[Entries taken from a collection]
....

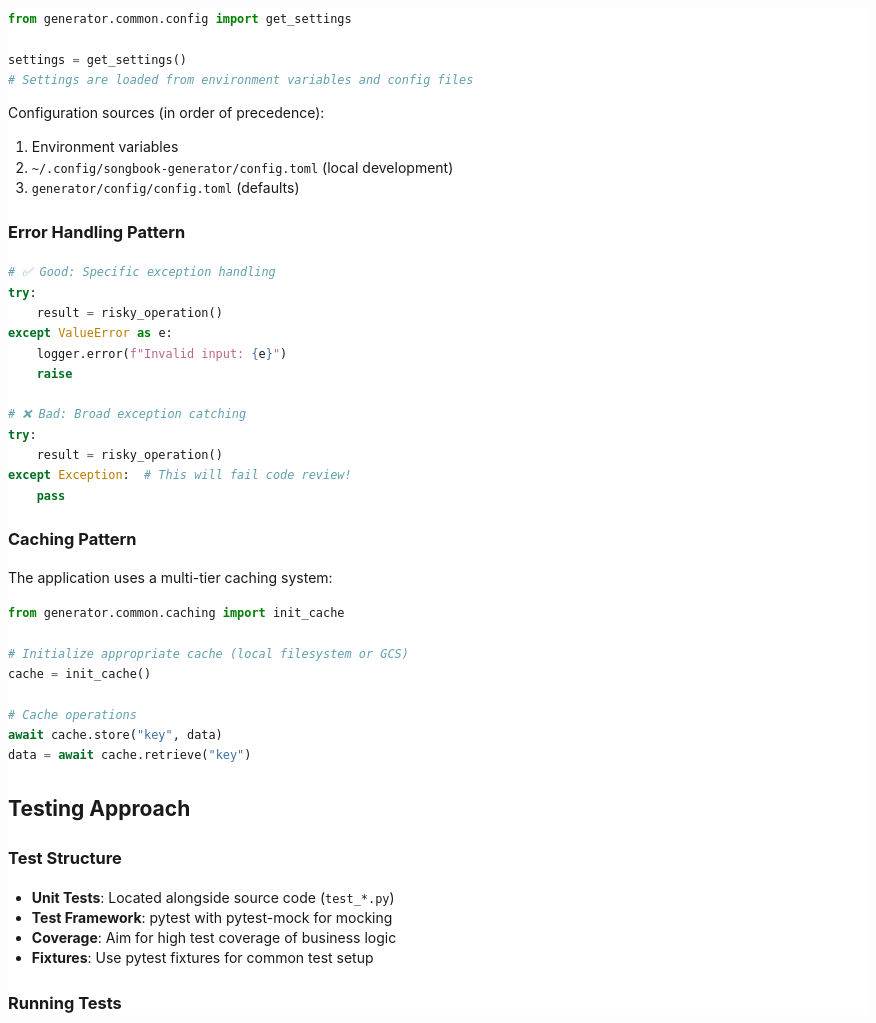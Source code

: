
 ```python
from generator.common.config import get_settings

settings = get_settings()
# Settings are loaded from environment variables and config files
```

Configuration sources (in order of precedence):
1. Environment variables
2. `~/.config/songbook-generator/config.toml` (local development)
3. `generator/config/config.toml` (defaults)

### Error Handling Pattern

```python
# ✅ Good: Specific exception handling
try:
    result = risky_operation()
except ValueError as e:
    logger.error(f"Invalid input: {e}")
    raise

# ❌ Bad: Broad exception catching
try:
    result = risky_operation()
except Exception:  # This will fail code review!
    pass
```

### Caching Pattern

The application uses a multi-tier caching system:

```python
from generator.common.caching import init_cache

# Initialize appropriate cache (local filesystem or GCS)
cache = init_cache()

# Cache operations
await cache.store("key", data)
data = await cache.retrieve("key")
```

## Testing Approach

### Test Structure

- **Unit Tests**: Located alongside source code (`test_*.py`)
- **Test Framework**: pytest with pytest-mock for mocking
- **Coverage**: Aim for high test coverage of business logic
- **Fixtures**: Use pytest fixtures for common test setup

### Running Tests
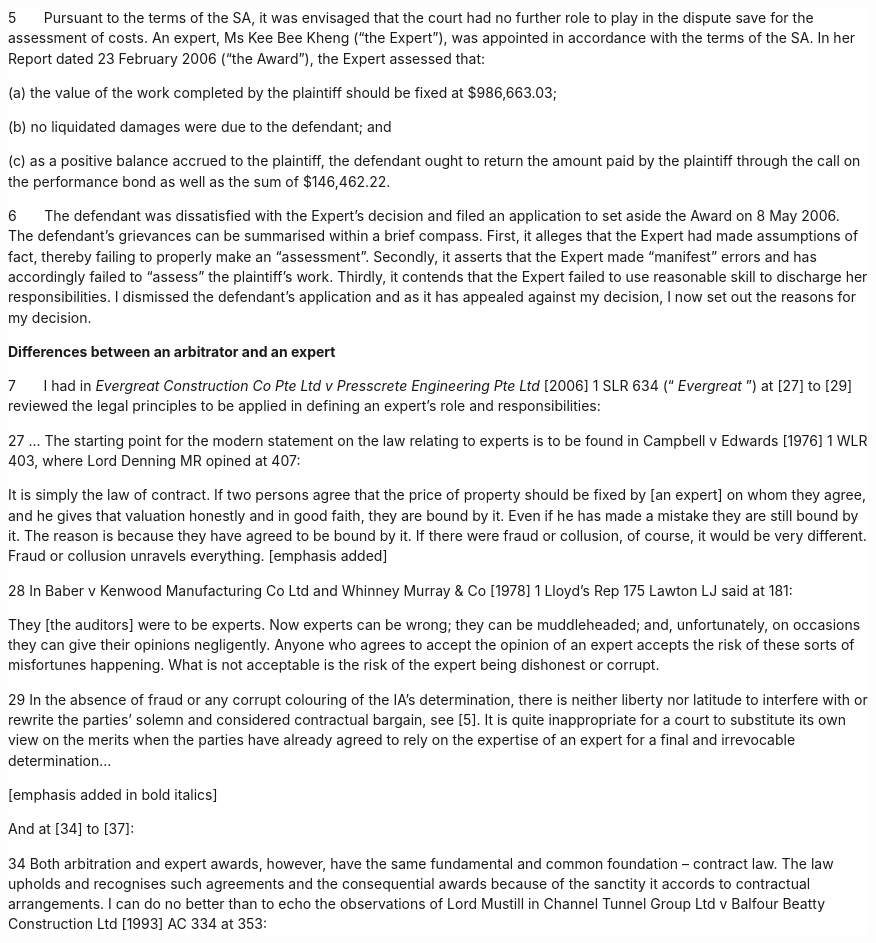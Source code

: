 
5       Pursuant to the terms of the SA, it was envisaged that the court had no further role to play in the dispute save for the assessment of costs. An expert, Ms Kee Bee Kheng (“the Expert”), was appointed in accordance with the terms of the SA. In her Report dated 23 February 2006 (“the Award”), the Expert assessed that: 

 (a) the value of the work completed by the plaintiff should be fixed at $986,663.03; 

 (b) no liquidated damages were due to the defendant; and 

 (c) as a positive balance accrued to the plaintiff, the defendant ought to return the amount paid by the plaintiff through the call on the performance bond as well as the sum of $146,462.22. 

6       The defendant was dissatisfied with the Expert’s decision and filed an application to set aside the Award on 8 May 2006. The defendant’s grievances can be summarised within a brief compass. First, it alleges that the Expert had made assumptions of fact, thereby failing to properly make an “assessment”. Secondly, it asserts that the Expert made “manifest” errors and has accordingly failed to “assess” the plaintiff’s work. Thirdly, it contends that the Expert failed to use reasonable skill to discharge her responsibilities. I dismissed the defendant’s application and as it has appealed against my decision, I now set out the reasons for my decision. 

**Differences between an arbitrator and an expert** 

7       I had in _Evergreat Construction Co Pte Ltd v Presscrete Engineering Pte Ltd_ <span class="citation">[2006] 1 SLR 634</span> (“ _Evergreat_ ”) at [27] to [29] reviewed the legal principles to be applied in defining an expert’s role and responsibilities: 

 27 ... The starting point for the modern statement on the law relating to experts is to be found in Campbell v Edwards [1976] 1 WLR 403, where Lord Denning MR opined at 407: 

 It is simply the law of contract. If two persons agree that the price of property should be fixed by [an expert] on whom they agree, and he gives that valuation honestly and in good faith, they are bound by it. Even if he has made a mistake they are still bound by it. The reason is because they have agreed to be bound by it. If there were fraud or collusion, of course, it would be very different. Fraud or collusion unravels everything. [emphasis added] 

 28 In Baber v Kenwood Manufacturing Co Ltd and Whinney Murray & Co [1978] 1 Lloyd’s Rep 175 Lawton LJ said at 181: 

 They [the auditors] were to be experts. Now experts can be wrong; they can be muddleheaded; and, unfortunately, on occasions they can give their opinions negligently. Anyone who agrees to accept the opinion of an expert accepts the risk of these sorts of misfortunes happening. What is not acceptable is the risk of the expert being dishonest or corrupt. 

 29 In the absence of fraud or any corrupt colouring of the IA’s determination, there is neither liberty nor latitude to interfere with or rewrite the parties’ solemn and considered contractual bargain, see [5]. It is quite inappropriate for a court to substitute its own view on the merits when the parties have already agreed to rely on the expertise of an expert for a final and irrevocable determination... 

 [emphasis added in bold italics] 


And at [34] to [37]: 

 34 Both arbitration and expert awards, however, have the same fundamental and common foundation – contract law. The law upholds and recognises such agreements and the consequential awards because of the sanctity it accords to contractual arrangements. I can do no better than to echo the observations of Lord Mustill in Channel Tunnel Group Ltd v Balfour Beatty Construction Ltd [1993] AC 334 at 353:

....

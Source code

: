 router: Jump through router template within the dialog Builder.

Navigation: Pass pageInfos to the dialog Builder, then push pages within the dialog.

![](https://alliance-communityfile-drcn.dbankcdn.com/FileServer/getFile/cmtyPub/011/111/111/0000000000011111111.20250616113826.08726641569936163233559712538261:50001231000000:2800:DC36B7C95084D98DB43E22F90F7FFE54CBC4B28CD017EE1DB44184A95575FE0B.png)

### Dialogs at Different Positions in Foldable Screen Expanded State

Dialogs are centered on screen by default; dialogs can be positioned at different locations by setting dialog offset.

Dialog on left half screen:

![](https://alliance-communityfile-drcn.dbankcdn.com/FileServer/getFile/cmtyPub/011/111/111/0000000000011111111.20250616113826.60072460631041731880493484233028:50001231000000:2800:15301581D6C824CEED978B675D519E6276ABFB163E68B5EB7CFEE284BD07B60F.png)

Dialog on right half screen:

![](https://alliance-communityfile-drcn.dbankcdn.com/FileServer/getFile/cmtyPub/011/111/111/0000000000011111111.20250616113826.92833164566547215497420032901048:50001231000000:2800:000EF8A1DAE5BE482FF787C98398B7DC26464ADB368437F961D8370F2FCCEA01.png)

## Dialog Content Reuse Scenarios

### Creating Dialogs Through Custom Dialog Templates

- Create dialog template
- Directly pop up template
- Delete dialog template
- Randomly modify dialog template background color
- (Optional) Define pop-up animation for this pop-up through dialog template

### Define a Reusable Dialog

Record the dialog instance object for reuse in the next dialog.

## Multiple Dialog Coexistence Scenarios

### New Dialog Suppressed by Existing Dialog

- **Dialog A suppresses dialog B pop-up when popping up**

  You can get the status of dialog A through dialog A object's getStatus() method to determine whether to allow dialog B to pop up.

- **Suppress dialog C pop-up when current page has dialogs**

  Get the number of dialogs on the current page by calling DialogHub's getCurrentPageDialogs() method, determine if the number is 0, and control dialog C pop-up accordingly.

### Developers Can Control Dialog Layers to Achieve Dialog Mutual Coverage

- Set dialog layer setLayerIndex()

....

WHAT YOU NEED TO DO: All lines in the data above from the one with "and an expert**" through the one with "And at [34]" must be repeated exactly, and no others.

RESPONSE TO THIS TASK:
**Differences between an arbitrator and an expert** 

7       I had in _Evergreat Construction Co Pte Ltd v Presscrete Engineering Pte Ltd_ <span class="citation">[2006] 1 SLR 634</span> (“ _Evergreat_ ”) at [27] to [29] reviewed the legal principles to be applied in defining an expert’s role and responsibilities: 

 27 ... The starting point for the modern statement on the law relating to experts is to be found in Campbell v Edwards [1976] 1 WLR 403, where Lord Denning MR opined at 407: 

 It is simply the law of contract. If two persons agree that the price of property should be fixed by [an expert] on whom they agree, and he gives that valuation honestly and in good faith, they are bound by it. Even if he has made a mistake they are still bound by it. The reason is because they have agreed to be bound by it. If there were fraud or collusion, of course, it would be very different. Fraud or collusion unravels everything. [emphasis added] 

 28 In Baber v Kenwood Manufacturing Co Ltd and Whinney Murray & Co [1978] 1 Lloyd’s Rep 175 Lawton LJ said at 181: 

 They [the auditors] were to be experts. Now experts can be wrong; they can be muddleheaded; and, unfortunately, on occasions they can give their opinions negligently. Anyone who agrees to accept the opinion of an expert accepts the risk of these sorts of misfortunes happening. What is not acceptable is the risk of the expert being dishonest or corrupt. 

 29 In the absence of fraud or any corrupt colouring of the IA’s determination, there is neither liberty nor latitude to interfere with or rewrite the parties’ solemn and considered contractual bargain, see [5]. It is quite inappropriate for a court to substitute its own view on the merits when the parties have already agreed to rely on the expertise of an expert for a final and irrevocable determination... 

 [emphasis added in bold italics] 


And at [34] to [37]: 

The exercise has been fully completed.